== What you should do ==
Copy every line of the data below exactly as given, except for the pictures.

== Source data ==
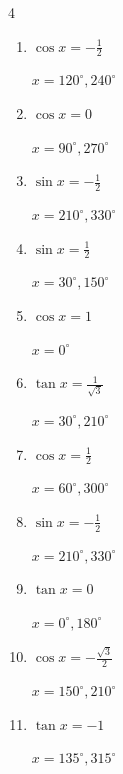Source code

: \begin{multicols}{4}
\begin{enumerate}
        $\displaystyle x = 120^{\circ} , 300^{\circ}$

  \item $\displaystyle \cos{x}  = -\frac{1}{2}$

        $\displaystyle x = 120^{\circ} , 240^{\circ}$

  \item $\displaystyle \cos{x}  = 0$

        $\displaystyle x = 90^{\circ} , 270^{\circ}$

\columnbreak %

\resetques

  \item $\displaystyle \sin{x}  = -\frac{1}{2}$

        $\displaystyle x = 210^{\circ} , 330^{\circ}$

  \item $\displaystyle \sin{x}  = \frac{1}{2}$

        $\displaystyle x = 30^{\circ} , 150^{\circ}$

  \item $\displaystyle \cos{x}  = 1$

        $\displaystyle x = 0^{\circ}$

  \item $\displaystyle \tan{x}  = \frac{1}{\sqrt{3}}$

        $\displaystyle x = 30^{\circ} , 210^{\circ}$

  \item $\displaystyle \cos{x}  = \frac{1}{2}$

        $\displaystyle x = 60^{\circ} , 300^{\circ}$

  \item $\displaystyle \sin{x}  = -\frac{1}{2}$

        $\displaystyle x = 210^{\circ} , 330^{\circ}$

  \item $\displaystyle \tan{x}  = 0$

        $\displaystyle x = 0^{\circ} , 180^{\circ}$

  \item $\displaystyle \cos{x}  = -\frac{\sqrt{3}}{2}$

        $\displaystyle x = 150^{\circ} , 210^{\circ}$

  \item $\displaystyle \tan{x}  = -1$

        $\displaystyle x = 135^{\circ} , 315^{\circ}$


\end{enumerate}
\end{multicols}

== Task response ==
Source code

: \begin{multicols}{4}
\begin{enumerate}
        $\displaystyle x = 120^{\circ} , 300^{\circ}$

  \item $\displaystyle \cos{x}  = -\frac{1}{2}$

        $\displaystyle x = 120^{\circ} , 240^{\circ}$

  \item $\displaystyle \cos{x}  = 0$

        $\displaystyle x = 90^{\circ} , 270^{\circ}$

\columnbreak %

\resetques

  \item $\displaystyle \sin{x}  = -\frac{1}{2}$

        $\displaystyle x = 210^{\circ} , 330^{\circ}$

  \item $\displaystyle \sin{x}  = \frac{1}{2}$

        $\displaystyle x = 30^{\circ} , 150^{\circ}$

  \item $\displaystyle \cos{x}  = 1$

        $\displaystyle x = 0^{\circ}$

  \item $\displaystyle \tan{x}  = \frac{1}{\sqrt{3}}$

        $\displaystyle x = 30^{\circ} , 210^{\circ}$

  \item $\displaystyle \cos{x}  = \frac{1}{2}$

        $\displaystyle x = 60^{\circ} , 300^{\circ}$

  \item $\displaystyle \sin{x}  = -\frac{1}{2}$

        $\displaystyle x = 210^{\circ} , 330^{\circ}$

  \item $\displaystyle \tan{x}  = 0$

        $\displaystyle x = 0^{\circ} , 180^{\circ}$

  \item $\displaystyle \cos{x}  = -\frac{\sqrt{3}}{2}$

        $\displaystyle x = 150^{\circ} , 210^{\circ}$

  \item $\displaystyle \tan{x}  = -1$

        $\displaystyle x = 135^{\circ} , 315^{\circ}$


\end{enumerate}
\end{multicols}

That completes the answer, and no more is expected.